Türkiye, 2002 yılından bu yana AK Parti’nin iktidarında, dış politikasını yeniden şekillendiren uzun bir dönemden geçiyor. Bu süreçte dış politikanın temel yaklaşımı, zaman zaman değişiklik gösterse de, kimlik ve medeniyet eksenli bir perspektifin ağırlık kazandığı bir çizgide ilerledi. TİKA, YTB, Yunus Emre Enstitüsü ve TRT gibi kurumlar aracılığıyla yumuşak güç unsurları etkin bir şekilde kullanılmaya çalışıldı. Ancak, bu unsurların kimlik odaklı bir dış politika anlayışının aracı haline gelmesi, özellikle ideolojik tercihler ve ulusal çıkarın dengelenmesinde zorluklara neden oldu.

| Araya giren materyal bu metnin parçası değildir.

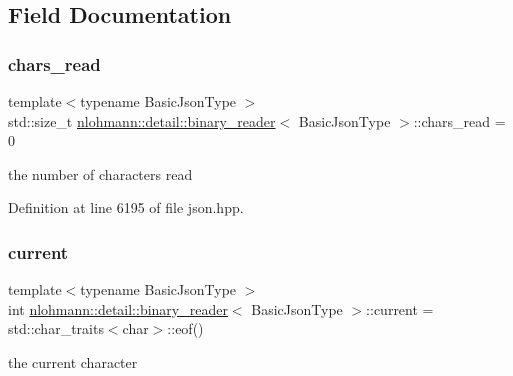 \subsection{Field Documentation}
\mbox{\label{classnlohmann_1_1detail_1_1binary__reader_a2dbde0b7390100efe0bfc54e21c3a34b}} 
\subsubsection{\texorpdfstring{chars\+\_\+read}{chars\_read}}
{\footnotesize\ttfamily template$<$typename Basic\+Json\+Type $>$ \\
std\+::size\+\_\+t \hyperlink{classnlohmann_1_1detail_1_1binary__reader}{nlohmann\+::detail\+::binary\+\_\+reader}$<$ Basic\+Json\+Type $>$\+::chars\+\_\+read = 0\hspace{0.3cm}{\ttfamily [private]}}



the number of characters read 



Definition at line 6195 of file json.\+hpp.

\mbox{\label{classnlohmann_1_1detail_1_1binary__reader_a7e994e201b215cd6d6ae28a1853f43e0}} 
\subsubsection{\texorpdfstring{current}{current}}
{\footnotesize\ttfamily template$<$typename Basic\+Json\+Type $>$ \\
int \hyperlink{classnlohmann_1_1detail_1_1binary__reader}{nlohmann\+::detail\+::binary\+\_\+reader}$<$ Basic\+Json\+Type $>$\+::current = std\+::char\+\_\+traits$<$char$>$\+::eof()\hspace{0.3cm}{\ttfamily [private]}}



the current character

Türkiye’nin coğrafi konumu ve tarihsel deneyimi, dış politikasını kaçınılmaz şekilde savunmacı bir pozisyonda şekillendiriyor. I. Dünya Savaşı’ndan bu yana Srebrenitsa’dan Halepçe’ye, iç savaşlardan işgallere kadar trajedilere tanıklık eden bir bölgede, Türkiye sürekli bir denge arayışı içinde olmuştur. Bu zorluklar, dış politikada süreklilik ve değişimin bir arada yaşandığı bir süreci ortaya koyuyor.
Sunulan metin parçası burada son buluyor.